* _EXERCISE INPUT_
BEGIN

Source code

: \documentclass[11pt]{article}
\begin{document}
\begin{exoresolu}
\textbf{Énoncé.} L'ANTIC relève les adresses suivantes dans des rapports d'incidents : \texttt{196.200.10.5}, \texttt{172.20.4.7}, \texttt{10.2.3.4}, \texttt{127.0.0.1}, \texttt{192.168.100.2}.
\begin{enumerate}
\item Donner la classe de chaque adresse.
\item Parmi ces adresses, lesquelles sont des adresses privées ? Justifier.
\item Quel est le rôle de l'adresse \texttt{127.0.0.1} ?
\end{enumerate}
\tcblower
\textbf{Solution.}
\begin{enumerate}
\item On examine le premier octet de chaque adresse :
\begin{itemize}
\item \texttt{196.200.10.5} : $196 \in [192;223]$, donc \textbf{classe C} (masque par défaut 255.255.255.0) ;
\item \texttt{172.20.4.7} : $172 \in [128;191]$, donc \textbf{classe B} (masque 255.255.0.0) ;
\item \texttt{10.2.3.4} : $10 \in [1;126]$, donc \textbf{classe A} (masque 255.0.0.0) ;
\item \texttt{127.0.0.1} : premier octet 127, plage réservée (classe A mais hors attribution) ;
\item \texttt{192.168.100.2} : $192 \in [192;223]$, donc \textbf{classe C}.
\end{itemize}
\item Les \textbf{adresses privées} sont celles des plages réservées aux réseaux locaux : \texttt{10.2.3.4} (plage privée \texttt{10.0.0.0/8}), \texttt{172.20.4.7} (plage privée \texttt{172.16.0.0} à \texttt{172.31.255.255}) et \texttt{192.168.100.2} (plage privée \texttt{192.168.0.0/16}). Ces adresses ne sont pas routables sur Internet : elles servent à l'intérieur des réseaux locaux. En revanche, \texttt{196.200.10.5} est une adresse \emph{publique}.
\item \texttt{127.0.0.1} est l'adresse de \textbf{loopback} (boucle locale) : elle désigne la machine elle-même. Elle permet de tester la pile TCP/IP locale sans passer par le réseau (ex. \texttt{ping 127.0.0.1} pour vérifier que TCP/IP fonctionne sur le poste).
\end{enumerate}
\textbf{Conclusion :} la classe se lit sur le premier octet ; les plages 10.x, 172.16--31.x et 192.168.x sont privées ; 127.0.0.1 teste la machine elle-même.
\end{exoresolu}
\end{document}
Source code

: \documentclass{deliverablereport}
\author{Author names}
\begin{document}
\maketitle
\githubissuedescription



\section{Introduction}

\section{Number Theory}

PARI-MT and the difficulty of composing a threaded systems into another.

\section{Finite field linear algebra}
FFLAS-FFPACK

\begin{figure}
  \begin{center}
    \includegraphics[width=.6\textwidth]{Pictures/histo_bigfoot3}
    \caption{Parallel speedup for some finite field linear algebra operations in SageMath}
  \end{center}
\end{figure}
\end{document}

END

* _YOUR OBJECTIVE_
Copy the lines above that hold the word "adresses".

* _FINAL ANSWER_
\textbf{Énoncé.} L'ANTIC relève les adresses suivantes dans des rapports d'incidents : \texttt{196.200.10.5}, \texttt{172.20.4.7}, \texttt{10.2.3.4}, \texttt{127.0.0.1}, \texttt{192.168.100.2}.
\item Parmi ces adresses, lesquelles sont des adresses privées ? Justifier.
\item Les \textbf{adresses privées} sont celles des plages réservées aux réseaux locaux : \texttt{10.2.3.4} (plage privée \texttt{10.0.0.0/8}), \texttt{172.20.4.7} (plage privée \texttt{172.16.0.0} à \texttt{172.31.255.255}) et \texttt{192.168.100.2} (plage privée \texttt{192.168.0.0/16}). Ces adresses ne sont pas routables sur Internet : elles servent à l'intérieur des réseaux locaux. En revanche, \texttt{196.200.10.5} est une adresse \emph{publique}.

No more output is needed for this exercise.